HOW TO COMPLETE THIS TASK
Sort through the material below and copy each line with "actions".

===== DATA PROVIDED

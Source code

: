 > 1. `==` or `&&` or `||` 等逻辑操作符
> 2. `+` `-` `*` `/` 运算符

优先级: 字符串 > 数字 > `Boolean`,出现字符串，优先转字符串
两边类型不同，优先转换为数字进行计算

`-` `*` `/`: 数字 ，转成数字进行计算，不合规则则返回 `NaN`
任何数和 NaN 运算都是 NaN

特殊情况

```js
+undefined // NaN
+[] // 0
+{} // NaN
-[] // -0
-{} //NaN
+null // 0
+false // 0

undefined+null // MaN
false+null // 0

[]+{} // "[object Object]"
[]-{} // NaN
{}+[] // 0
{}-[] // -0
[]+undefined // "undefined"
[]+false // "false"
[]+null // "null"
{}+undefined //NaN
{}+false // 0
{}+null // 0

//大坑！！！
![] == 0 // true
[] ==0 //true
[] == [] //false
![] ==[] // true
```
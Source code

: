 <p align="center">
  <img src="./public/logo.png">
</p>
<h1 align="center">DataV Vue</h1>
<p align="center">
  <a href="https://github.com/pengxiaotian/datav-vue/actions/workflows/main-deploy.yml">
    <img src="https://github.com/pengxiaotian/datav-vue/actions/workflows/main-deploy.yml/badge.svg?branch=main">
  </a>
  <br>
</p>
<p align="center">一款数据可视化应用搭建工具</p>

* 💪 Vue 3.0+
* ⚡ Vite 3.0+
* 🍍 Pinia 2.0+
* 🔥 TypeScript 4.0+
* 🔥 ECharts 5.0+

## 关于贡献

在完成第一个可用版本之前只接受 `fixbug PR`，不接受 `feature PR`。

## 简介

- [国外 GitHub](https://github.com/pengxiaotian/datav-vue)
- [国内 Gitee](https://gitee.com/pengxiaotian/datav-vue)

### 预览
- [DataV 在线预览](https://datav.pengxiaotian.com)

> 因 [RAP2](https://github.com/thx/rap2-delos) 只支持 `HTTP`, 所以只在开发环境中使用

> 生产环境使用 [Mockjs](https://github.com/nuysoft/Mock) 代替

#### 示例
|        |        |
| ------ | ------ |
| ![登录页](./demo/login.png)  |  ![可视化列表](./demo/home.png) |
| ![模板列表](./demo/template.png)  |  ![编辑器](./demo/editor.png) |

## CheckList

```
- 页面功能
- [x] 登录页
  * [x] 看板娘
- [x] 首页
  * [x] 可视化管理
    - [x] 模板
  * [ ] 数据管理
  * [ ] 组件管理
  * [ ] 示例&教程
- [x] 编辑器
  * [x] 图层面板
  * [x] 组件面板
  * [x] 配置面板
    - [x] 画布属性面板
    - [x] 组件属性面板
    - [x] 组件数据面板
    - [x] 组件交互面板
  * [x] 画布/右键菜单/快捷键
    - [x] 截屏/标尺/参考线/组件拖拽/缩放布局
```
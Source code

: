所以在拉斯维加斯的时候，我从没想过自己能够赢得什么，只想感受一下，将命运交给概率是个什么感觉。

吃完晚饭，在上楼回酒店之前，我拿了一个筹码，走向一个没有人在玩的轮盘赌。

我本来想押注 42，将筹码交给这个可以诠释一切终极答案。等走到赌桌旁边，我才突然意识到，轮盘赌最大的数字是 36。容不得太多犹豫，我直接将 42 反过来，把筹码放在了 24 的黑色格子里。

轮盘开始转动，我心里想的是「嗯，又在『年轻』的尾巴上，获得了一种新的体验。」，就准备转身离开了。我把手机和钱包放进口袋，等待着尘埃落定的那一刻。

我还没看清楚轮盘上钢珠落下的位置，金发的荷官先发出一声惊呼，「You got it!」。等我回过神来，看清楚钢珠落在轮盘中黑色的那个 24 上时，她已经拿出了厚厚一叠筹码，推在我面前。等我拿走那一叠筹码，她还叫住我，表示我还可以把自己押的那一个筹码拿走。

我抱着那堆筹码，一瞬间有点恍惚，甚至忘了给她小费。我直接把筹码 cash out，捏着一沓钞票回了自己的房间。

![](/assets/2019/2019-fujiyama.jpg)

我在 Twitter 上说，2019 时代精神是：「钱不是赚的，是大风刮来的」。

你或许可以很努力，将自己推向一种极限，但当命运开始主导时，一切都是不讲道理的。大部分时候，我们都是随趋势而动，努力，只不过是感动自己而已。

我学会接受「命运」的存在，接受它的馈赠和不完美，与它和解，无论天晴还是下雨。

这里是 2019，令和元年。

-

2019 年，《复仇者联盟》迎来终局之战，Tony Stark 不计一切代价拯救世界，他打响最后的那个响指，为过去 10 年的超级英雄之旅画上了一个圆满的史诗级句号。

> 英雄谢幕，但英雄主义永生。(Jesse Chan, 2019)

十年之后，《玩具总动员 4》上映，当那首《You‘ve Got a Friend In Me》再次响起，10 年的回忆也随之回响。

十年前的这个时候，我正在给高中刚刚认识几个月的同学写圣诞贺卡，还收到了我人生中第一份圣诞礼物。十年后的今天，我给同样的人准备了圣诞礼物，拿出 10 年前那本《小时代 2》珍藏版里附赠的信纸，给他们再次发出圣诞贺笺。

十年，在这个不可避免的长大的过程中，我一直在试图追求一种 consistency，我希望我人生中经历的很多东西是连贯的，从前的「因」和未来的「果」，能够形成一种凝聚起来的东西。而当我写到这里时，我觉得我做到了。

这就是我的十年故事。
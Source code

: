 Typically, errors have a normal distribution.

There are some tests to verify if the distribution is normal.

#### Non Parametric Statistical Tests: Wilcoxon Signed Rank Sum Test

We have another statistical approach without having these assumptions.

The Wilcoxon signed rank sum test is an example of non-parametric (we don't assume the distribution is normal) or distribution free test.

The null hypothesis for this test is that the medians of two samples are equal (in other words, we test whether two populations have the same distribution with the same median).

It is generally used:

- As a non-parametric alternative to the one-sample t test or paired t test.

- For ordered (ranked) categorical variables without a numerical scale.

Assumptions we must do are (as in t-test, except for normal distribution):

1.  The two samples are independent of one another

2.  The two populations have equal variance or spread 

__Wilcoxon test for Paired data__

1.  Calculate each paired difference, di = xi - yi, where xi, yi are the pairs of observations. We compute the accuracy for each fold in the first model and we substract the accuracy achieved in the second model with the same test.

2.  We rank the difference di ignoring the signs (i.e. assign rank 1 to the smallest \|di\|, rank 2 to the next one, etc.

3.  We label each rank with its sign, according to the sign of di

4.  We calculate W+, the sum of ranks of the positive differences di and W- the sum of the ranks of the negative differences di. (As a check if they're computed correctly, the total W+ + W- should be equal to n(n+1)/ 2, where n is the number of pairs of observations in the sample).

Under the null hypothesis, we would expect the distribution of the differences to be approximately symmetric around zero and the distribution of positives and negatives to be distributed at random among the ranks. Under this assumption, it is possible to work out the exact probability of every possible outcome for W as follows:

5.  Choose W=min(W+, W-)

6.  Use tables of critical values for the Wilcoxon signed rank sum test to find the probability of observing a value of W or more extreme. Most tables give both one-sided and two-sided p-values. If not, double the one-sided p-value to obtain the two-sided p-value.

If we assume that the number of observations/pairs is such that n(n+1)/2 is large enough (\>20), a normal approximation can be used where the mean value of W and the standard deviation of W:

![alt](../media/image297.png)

==========

SOLUTION TO THIS PROBLEM
  <a href="https://github.com/pengxiaotian/datav-vue/actions/workflows/main-deploy.yml">
    <img src="https://github.com/pengxiaotian/datav-vue/actions/workflows/main-deploy.yml/badge.svg?branch=main">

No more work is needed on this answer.